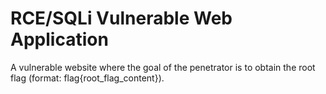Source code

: # RCE/SQLi Vulnerable Web Application

A vulnerable website where the goal of the penetrator is to obtain the root flag (format: flag{root_flag_content}). 


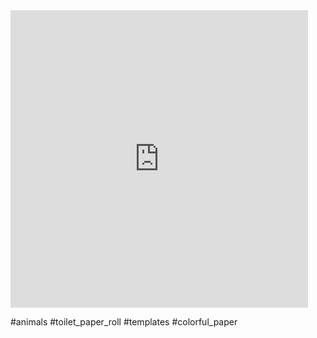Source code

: <iframe src="https://www.facebook.com/plugins/video.php?height=476&href=https%3A%2F%2Fwww.facebook.com%2Ffunactivitiesforkiddos%2Fvideos%2F1152575785710304%2F&show_text=false&width=476&t=0" width="476" height="476" style="border:none;overflow:hidden" scrolling="no" frameborder="0" allowfullscreen="true" allow="autoplay; clipboard-write; encrypted-media; picture-in-picture; web-share" allowFullScreen="true"></iframe>

#animals #toilet_paper_roll #templates #colorful_paper 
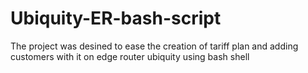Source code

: # Ubiquity-ER-bash-script
The project was desined to ease the creation of tariff plan and adding customers with it on edge router ubiquity using bash shell
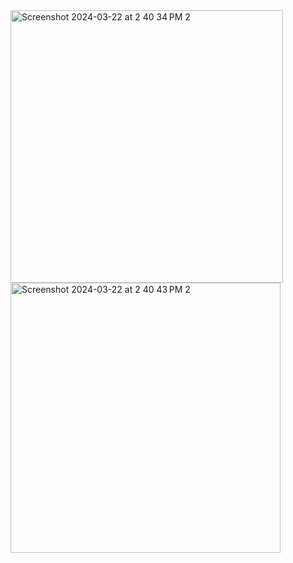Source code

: <img width="436" alt="Screenshot 2024-03-22 at 2 40 34 PM 2" src="https://github.com/bcm22/QR-Code-Generator/assets/135455152/cffdd6b7-5dda-4256-bc7d-b6165b515a1a">
<img width="432" alt="Screenshot 2024-03-22 at 2 40 43 PM 2" src="https://github.com/bcm22/QR-Code-Generator/assets/135455152/f3e93393-a733-4575-a424-c6b91e0c0320">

+++

- What you need to do:
From the line containing "#animals #toilet_paper_roll #templates" down to the end of the listing above, every line is to be returned exactly, though the pictures are not.

- Answer area:
#animals #toilet_paper_roll #templates #colorful_paper 
Source code

: # Ubiquity-ER-bash-script
The project was desined to ease the creation of tariff plan and adding customers with it on edge router ubiquity using bash shell
Source code

: <img width="436" alt="Screenshot 2024-03-22 at 2 40 34 PM 2" src="https://github.com/bcm22/QR-Code-Generator/assets/135455152/cffdd6b7-5dda-4256-bc7d-b6165b515a1a">
<img width="432" alt="Screenshot 2024-03-22 at 2 40 43 PM 2" src="https://github.com/bcm22/QR-Code-Generator/assets/135455152/f3e93393-a733-4575-a424-c6b91e0c0320">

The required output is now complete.